From the series Make Money Blogging – Free and Complete Starting Guide!
WordPress is the most popular free and open source blogging tool. It is completely packaged with all configuration done through a user interface. WordPress is very intuitive and malleable – You can install plugins to enhance any feature you need.
Remember that when you are first starting out, your domain name is not pointing to any content. Before that can happen, you will need to create the blog structure. That is done with a few clicks within the control panel of Bluehost. In the cPanel, scroll down to the Website Builder section and click on the WordPress icon.
Follow the instructions on-screen and start a brand new WordPress install. It will automatically set up all the files you need to start blogging away. You now have a proper blog attached to your domain name and it is instantly available online.
Getting Familiar with WordPress
After logging into your blog, you will be presented with the basic navigation menus. Take some time to explore and familiarise yourself with the user interface if you have never used WordPress before. It is intuitive enough but here is a short description of the standard menus to speed up your learning process:
This is your home page with a collection of information you can monitor in one place. You can rearrange the display to your liking. There is also a sub-menu to install updates when they become available.
This section will contain all your posts and allow you to write and publish content to your blog. You can create new posts, edit drafts, modify published articles from here. You can also group your posts by defining categories and assign tags to them.
This area will allow you to review all external files you have on your blog and upload new ones to use. It includes pictures to enhance your posts and other files for readers to download.
When people comment on your articles, you can review them in this area. You will be able to moderate them as well, edit or delete them if necessary. Always make sure you answer readers’ comments; that will allow you to build a relationship with them and entice them to come back. It also shows people that your blog is active.

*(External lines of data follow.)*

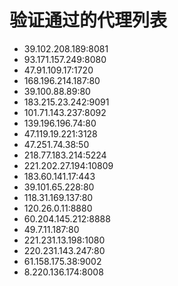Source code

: # 验证通过的代理列表

 - 39.102.208.189:8081
 - 93.171.157.249:8080
 - 47.91.109.17:1720
 - 168.196.214.187:80
 - 39.100.88.89:80
 - 183.215.23.242:9091
 - 101.71.143.237:8092
 - 139.196.196.74:80
 - 47.119.19.221:3128
 - 47.251.74.38:50
 - 218.77.183.214:5224
 - 221.202.27.194:10809
 - 183.60.141.17:443
 - 39.101.65.228:80
 - 118.31.169.137:80
 - 120.26.0.11:8880
 - 60.204.145.212:8888
 - 49.7.11.187:80
 - 221.231.13.198:1080
 - 220.231.143.247:80
 - 61.158.175.38:9002
 - 8.220.136.174:8008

The look and feel of your blog is a critical part of your success. In this section, you will be able to manage your visual theme, configure buttons, menus and toolbars, and edit your blog’s format, styles and colors.
Plugins are third-party code packages performing a specific functionality on your blog. It’s like an app for your blog. This is why WordPress is easy to use; there are plenty of plugins and you don’t need to code anything. No matter what feature you want, someone else will already have designed it and all you have to do is install it. And the best part? Many of the good plugins are actually free.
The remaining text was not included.